Es sei erwähnt, dass sich die Erfindung auch auf Fernsehapparate übertragen lässt.

Claims (7)

1. Verfahren zum Anzeigen der Einstellung von Radioapparaten, dadurch gekennzeichnet, dass die geographische Lage des eingestellten Senders mittels eines optischen Signales auf einer am Apparat angebrachten Landkarte markiert wird.
2. Verfahren nach Anspruch 1, dadurch gekennzeichnet, dass als optisches Signal ein bei der Einstellung des Skalazeigers aufleuchtendes Lichtsignal dient.

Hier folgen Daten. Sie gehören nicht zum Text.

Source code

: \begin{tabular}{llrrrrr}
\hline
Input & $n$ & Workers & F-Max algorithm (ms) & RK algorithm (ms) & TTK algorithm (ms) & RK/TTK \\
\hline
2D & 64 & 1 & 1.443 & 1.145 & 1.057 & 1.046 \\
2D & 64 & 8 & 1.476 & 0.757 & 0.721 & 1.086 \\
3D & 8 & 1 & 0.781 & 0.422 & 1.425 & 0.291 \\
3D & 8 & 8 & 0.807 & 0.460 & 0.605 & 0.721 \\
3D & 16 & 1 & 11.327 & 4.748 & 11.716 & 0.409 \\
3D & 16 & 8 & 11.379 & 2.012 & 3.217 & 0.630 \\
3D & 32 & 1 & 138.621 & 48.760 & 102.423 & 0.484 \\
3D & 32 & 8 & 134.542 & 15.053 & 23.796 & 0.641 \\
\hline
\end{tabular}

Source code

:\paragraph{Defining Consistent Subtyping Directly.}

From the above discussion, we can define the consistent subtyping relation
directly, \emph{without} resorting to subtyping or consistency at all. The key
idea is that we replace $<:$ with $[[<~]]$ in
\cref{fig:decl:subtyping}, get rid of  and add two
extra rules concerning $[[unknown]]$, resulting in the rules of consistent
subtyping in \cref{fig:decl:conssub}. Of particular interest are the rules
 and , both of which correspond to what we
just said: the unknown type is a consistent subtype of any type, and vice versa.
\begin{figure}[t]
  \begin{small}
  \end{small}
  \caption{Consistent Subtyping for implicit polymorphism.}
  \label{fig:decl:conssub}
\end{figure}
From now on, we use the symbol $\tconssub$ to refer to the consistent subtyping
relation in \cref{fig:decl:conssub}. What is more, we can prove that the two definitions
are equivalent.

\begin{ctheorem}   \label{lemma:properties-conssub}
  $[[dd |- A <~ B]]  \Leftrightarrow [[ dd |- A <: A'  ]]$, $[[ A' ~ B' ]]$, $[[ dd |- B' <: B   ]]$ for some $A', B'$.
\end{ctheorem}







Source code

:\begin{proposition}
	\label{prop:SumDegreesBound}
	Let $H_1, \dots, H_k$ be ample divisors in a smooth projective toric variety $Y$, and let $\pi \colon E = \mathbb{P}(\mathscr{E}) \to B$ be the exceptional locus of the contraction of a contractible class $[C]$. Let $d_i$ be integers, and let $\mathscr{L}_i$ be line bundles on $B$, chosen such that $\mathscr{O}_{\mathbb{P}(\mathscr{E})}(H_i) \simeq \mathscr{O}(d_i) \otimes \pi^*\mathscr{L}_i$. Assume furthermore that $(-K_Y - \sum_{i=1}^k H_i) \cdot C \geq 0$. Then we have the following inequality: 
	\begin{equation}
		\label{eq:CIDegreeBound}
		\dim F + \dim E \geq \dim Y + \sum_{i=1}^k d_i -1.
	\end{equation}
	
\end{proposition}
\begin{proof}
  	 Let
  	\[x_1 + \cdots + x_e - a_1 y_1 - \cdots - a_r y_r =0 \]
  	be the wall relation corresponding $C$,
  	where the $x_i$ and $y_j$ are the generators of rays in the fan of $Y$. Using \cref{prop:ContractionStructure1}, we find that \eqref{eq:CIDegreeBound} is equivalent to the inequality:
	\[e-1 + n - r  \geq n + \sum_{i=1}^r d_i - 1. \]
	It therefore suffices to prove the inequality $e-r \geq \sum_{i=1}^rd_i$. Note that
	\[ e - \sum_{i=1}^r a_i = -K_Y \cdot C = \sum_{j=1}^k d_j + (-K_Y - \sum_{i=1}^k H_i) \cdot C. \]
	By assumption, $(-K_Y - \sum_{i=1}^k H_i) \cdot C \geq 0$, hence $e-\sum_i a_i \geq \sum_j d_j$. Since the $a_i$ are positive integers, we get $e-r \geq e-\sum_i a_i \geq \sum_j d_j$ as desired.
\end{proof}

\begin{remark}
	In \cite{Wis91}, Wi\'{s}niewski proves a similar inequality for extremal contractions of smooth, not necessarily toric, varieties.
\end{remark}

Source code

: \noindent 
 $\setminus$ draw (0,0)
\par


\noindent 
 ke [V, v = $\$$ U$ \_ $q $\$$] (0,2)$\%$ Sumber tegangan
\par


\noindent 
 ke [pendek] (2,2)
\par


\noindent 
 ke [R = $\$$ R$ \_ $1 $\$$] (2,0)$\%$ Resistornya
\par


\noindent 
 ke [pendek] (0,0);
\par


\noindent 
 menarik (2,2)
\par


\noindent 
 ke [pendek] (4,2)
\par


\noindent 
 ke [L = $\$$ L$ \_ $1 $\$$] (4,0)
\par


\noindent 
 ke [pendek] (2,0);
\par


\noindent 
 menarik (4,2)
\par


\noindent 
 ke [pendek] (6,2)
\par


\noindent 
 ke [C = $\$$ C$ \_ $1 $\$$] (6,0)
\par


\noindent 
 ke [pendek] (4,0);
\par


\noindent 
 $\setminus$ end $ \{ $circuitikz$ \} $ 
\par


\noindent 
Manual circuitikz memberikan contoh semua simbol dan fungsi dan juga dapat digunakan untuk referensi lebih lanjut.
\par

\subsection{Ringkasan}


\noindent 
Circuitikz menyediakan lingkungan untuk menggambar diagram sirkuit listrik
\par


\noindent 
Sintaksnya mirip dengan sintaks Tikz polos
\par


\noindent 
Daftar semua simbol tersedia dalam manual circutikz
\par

3. Vorrichtung zur Ausführung des Verfahrens nach Anspruch 1 und 2, gekennzeichnet durch mehrere, hintereinander angeordnete Platten o.dgl., von denen die dem Beschauer zunächst liegende eine Landkarte und einen Schlitz zur Sicht auf die dahinter liegende Wellenskala trägt, die Platten aber ausserdem in gleicher Höhe und in gleichem, wagrechten Abstand voneinander angeordnete Durchbrechungen haben, die beim Einstellen des Senderzeigers auf der Wellenskala durch Verschieben der Platten derart korrespondierend eingestellt werden, daß das Licht einer hinter der Vorrichtung angeordneten Lichtquelle auf der Landkarte die geographische Lage des eingestellten Senders zeigt.
4. Vorrichtung nach Anspruch 3, dadurch gekennzeichnet, dass die dem Beschauer zunächst liegende, die Landkarte tragende Platte fest steht, die dahinter liegende zweite Platte vertikal und die übrigen Platten horizontal verstellbar sind.
5. Vorrichtung nach Anspruch 3 und 4, dadurch gekennzeichnet, dass die horizontal verschiebbaren Platten mit Hilfe von über Rollen o.dgl. geführten Zugorganen mit einander gegenläufig verbunden sind.
6. Vorrichtung nach Anspruch 3-5, dadurch gekennzeichnet, dass der Skalazeiger mit einer der verschiebbaren Platten fest verbunden ist.
7. Vorrichtung nach Anspruch 3-6, dadurch gekennzeichnet, dass die Wellenskala vertikal verstellbar angeordnet ist.